GeneralPurpose-UseOfZeroAsNull

The macro NULL and C++11 nullptr shall be the only permitted forms of null pointer constant

Required inputs: IR

Using literal zero (0) as a null pointer constant is ambiguous: it could be read as the integer zero or as a pointer. The macro NULL or C++11 nullptr makes the intent explicit and prevents confusion.
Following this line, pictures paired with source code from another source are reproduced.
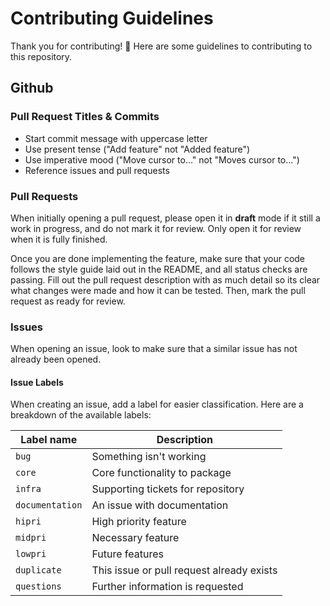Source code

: # Contributing Guidelines

Thank you for contributing! :tada: Here are some guidelines to contributing to this repository.

## Github

### Pull Request Titles & Commits

- Start commit message with uppercase letter
- Use present tense ("Add feature" not "Added feature")
- Use imperative mood ("Move cursor to..." not "Moves cursor to...")
- Reference issues and pull requests

### Pull Requests

When initially opening a pull request, please open it in **draft** mode if it still a work in progress, and do not mark it for review. Only open it for review when it is fully finished.

Once you are done implementing the feature, make sure that your code follows the style guide laid out in the README, and all status checks are passing. Fill out the pull request description with as much detail so its clear what changes were made and how it can be tested. Then, mark the pull request as ready for review.

### Issues

When opening an issue, look to make sure that a similar issue has not already been opened.

#### Issue Labels

When creating an issue, add a label for easier classification. Here are a breakdown of the available labels:

| Label name      | Description                               |
| --------------- | ----------------------------------------- |
| `bug`           | Something isn't working                   |
| `core`          | Core functionality to package             |
| `infra`         | Supporting tickets for repository         |
| `documentation` | An issue with documentation               |
| `hipri`         | High priority feature                     |
| `midpri`        | Necessary feature                         |
| `lowpri`        | Future features                           |
| `duplicate`     | This issue or pull request already exists |
| `questions`     | Further information is requested          |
Code using proper null pointer constants is clearer and less error-prone.
Bad code (literal zero as null):
int* ptr = 0;          // ERROR: ambiguous - is this int zero or null pointer?
if (ptr == 0) { }      // Unclear intent
Good code (using NULL macro):
int* ptr = NULL;       // OK: explicit null pointer constant
if (ptr == NULL) { }   // Clear intent
Good code (using C++11 nullptr):
int* ptr = nullptr;    // OK: type-safe null pointer
if (ptr == nullptr) {} // Clear and type-safe

Possible Messages

Key

Text

Severity

Disabled

zero_as_null

Use of literal zero (0) as null-pointer-constant, use {} instead

None

False

Options

require_nullptr

require_nullptr : bool = False

Require C++11 nullptr instead of macro NULL or literal zero (0).